Often in her last posts since the last election, Daphne exhorted whoever could to leave the island. There was no future in Malta. The country was going to the dogs. She did say that she urged her successful sons to do so because the island had no more hope. I often wondered what stopped Daphne from leaving herself. What kept her going? Was it a sense of patriotism and some misplaced hope that one day this nation of egoists realises that it needs to think about its collective future? Really. I could never find an answer to that question until her son Matthew spoke to the Guardian. He said something very important: Daphne never gave in to cynicism. She believed she could bring about change. Her work in exposing the wrongs of the nation was all in the hope of getting people to understand why change is needed.

After last election I had given in to the cynicism. I would still be glued to the internet to follow the latest developments from home. Yes, I too would refresh my Running Commentary tab to see if there was anything new that the mainstream press was still unable to report. A few posts here and there on this blog were more the force of habit than anything else as the last shreds of hope waned. Cynicism and lack of faith in fellow citizens had almost dealt a final blow to my will to engage and work for change. Then came October 16th.

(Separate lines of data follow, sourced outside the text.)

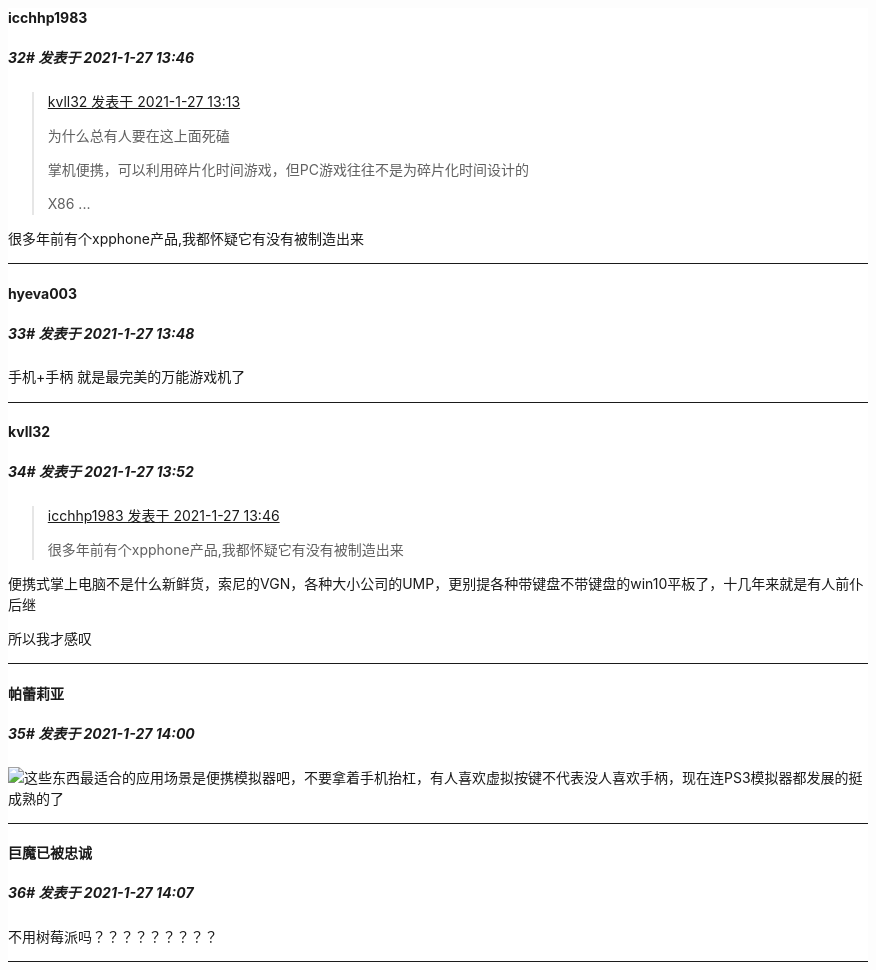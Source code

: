 ####  icchhp1983  
##### 32#       发表于 2021-1-27 13:46


<blockquote><a href="httphttps://bbs.saraba1st.com/2b/forum.php?mod=redirect&amp;goto=findpost&amp;pid=50159130&amp;ptid=1984917" target="_blank">kvll32 发表于 2021-1-27 13:13</a>

为什么总有人要在这上面死磕

掌机便携，可以利用碎片化时间游戏，但PC游戏往往不是为碎片化时间设计的

X86 ...</blockquote>
很多年前有个xpphone产品,我都怀疑它有没有被制造出来


-----

####  hyeva003  
##### 33#       发表于 2021-1-27 13:48


手机+手柄 就是最完美的万能游戏机了


-----

####  kvll32  
##### 34#       发表于 2021-1-27 13:52


<blockquote><a href="httphttps://bbs.saraba1st.com/2b/forum.php?mod=redirect&amp;goto=findpost&amp;pid=50159465&amp;ptid=1984917" target="_blank">icchhp1983 发表于 2021-1-27 13:46</a>

很多年前有个xpphone产品,我都怀疑它有没有被制造出来</blockquote>
便携式掌上电脑不是什么新鲜货，索尼的VGN，各种大小公司的UMP，更别提各种带键盘不带键盘的win10平板了，十几年来就是有人前仆后继

所以我才感叹


-----

####  帕蕾莉亚  
##### 35#       发表于 2021-1-27 14:00


<img src="https://static.saraba1st.com/image/smiley/face2017/001.png" referrerpolicy="no-referrer">这些东西最适合的应用场景是便携模拟器吧，不要拿着手机抬杠，有人喜欢虚拟按键不代表没人喜欢手柄，现在连PS3模拟器都发展的挺成熟的了


-----

####  巨魔已被忠诚  
##### 36#       发表于 2021-1-27 14:07


不用树莓派吗？？？？？？？？？


-----
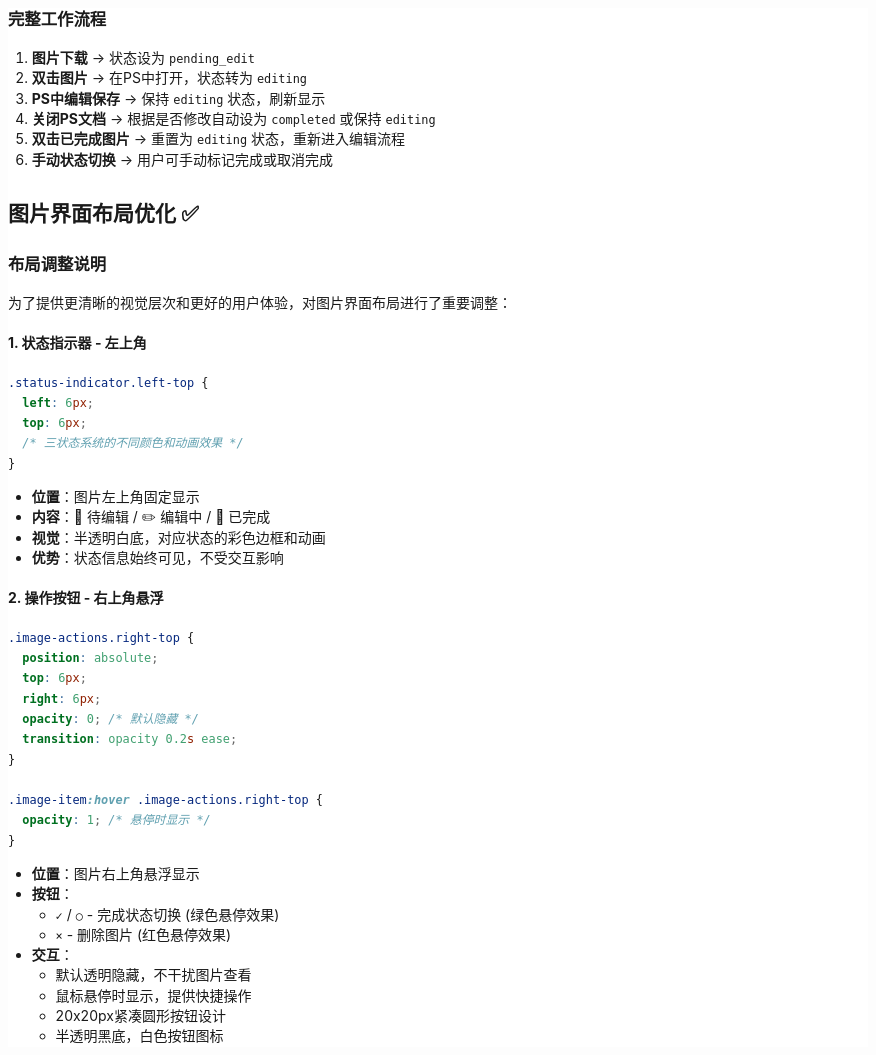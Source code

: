 ### 完整工作流程

1. **图片下载** → 状态设为 `pending_edit`
2. **双击图片** → 在PS中打开，状态转为 `editing`
3. **PS中编辑保存** → 保持 `editing` 状态，刷新显示
4. **关闭PS文档** → 根据是否修改自动设为 `completed` 或保持 `editing`
5. **双击已完成图片** → 重置为 `editing` 状态，重新进入编辑流程
6. **手动状态切换** → 用户可手动标记完成或取消完成

## 图片界面布局优化 ✅

### 布局调整说明
为了提供更清晰的视觉层次和更好的用户体验，对图片界面布局进行了重要调整：

#### 1. 状态指示器 - 左上角
```css
.status-indicator.left-top {
  left: 6px;
  top: 6px;
  /* 三状态系统的不同颜色和动画效果 */
}
```
- **位置**：图片左上角固定显示
- **内容**：🔗 待编辑 / ✏️ 编辑中 / 🎯 已完成
- **视觉**：半透明白底，对应状态的彩色边框和动画
- **优势**：状态信息始终可见，不受交互影响

#### 2. 操作按钮 - 右上角悬浮
```css
.image-actions.right-top {
  position: absolute;
  top: 6px;
  right: 6px;
  opacity: 0; /* 默认隐藏 */
  transition: opacity 0.2s ease;
}

.image-item:hover .image-actions.right-top {
  opacity: 1; /* 悬停时显示 */
}
```
- **位置**：图片右上角悬浮显示
- **按钮**：
  - `✓` / `○` - 完成状态切换 (绿色悬停效果)
  - `×` - 删除图片 (红色悬停效果)
- **交互**：
  - 默认透明隐藏，不干扰图片查看
  - 鼠标悬停时显示，提供快捷操作
  - 20x20px紧凑圆形按钮设计
  - 半透明黑底，白色按钮图标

I am sad. I am angry. I am full of feelings of revulsion. I am responsible. I am helpless. I I I I. I is the word I feel most guilty of using. I needed to write something to break the blankness of the last few days. I decided to share this chronology of the beginnings of a blog that would change Malta’s history.

We are back. We want change and we will start to fight for it to happen as from today.

[3 days 8 hours] – the time for grieving is over. The time to fight has begun. For the change we all believed in – to make Malta the country we all want to live in again.